The ancient beaches of Lake Agassiz are subtle features in the landscape, generally unnoticed except by persons specifically looking for them. I recognize some of the beaches when I cross them, but am too geologically ignorant to discern most of them.

I do claim to know something about books, however. So I am embarrassed to confess how undiscerning I was on first reading Bill Redekop’s new book, Lake Agassiz: The Rise and Demise of the World’s Greatest Lake. I’ll resume my confession in a minute, but first to explain what I’m talking about.

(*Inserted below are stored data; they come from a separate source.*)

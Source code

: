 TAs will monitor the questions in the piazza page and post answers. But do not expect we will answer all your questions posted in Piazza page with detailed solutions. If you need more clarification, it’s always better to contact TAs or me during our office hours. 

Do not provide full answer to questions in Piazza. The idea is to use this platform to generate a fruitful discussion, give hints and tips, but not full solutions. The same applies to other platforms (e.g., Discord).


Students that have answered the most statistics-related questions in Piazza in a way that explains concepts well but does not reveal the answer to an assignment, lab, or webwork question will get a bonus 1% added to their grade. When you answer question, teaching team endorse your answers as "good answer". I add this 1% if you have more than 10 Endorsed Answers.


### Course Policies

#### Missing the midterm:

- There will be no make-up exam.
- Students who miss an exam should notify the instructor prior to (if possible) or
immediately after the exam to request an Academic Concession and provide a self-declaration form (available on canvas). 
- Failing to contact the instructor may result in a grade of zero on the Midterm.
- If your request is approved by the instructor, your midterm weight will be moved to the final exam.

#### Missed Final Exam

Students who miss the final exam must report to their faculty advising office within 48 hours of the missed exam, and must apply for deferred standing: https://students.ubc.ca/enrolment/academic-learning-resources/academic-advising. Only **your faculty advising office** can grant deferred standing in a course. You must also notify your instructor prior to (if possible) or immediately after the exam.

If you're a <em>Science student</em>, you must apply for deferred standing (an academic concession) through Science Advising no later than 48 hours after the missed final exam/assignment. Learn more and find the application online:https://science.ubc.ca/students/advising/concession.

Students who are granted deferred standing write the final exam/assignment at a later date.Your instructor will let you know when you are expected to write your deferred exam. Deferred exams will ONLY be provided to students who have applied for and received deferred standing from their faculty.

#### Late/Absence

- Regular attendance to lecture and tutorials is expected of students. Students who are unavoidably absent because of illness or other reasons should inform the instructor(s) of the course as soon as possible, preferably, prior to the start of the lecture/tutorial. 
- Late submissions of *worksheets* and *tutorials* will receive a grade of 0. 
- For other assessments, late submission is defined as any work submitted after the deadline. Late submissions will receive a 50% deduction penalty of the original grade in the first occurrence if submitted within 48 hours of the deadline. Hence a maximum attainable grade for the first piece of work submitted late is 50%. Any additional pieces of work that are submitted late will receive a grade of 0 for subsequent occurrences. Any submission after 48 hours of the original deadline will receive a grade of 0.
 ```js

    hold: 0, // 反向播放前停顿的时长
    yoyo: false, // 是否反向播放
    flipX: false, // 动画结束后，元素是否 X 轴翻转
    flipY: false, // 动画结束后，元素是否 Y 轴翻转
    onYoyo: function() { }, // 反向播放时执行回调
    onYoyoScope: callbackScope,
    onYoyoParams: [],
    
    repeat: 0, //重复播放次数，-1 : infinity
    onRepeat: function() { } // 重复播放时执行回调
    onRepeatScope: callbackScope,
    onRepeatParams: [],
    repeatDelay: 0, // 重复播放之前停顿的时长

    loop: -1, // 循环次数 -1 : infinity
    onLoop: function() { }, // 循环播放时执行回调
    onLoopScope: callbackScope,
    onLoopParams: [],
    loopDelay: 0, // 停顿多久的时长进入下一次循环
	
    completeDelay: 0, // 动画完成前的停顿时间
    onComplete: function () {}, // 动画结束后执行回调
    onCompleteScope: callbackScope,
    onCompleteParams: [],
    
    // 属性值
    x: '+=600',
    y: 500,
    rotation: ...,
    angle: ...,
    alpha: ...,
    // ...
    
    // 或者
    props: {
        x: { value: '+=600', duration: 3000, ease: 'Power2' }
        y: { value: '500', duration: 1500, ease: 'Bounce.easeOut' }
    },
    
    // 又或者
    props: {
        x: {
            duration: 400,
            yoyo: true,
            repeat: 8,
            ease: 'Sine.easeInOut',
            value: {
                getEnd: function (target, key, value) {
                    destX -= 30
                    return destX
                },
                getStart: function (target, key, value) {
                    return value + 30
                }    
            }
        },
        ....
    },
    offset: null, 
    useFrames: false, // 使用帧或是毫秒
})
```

Bill Redekop is a fine journalist in Winnipeg who takes particular delight in exploring the prairie landscape and drawing our attention to its wonders. He has published this book on Lake Agassiz with Heartland, a publishing house in the Peg. The work is, of course, of considerable interest here in the southern reaches of the valley, and its implications stretch far across the state of North Dakota, but it’s sort of an outlaw book, here, because it comes from a Canadian publisher.

It’s such a wonderful book that you may want to make inquiries with your favorite (wink, wink) independent bookstore and see if it might have a speakeasy copy for you.

Bill’s subject, Lake Agassiz, is the geological basis for the Red River Valley. It was a glacial lake, formed when the frozen masses of the Ice Ace began to retreat and melt, producing unfathomable quantities of melt water, but remained in the north to block the water’s outlet to Hudson Bay. Thus this great inland lake, the largest known to history, which existed in its various permutations from about 13,000 years before present to about 8500 YBP.

My embarrassment is this. I was captivated by Chapter 14, entitled “Campbell Beach: Far Away in Time,” in which Bill traverses the ancient shoreline through Arden, the Crocus Capital of Manitoba, and other serene prairie towns, and through sublimely pastoral landscapes. I thought, this is Bill being Bill, unfolding the terrain for our wonderment.

My wife, who was driving at the time, noted my appreciative mutterings and, glancing across, pointed out to me that Chapter 14 had a blue graphic spanning the page-folds that is not used for the rest of the book. Then she asked, does the chapter have color photographs? Do the other chapters have color photographs. Answer yes, and then no.

As a publisher and editor, she delighted to observe how Bill and his publisher and his designer had taken me in. They knew this chapter was the the most compelling one in the book, and they maximized its impact on me, without me realizing why.

For which I am not resentful, but grateful. Bill, you see, does pretty well as a historian. He informs us about Louis Agassiz, for whom the lake is named, and about Warren Upham, who explored and named it. We can learn a lot from the whole book–but it truly comes to life when Bill is in and on the landscape, himself delighting in it. “I tried blending a study of geology with local knowledge,” Bill writes. “I found following beach ridges proved to be a unique brand of tourism. . . . It’s scenic in a way that we’re not used to thinking about scenery.”

Exploration and imagination, in the admixture proposed by Bill Redekop–this is how we may bring the landscape alive for sleepy travelers of the Red River Valley.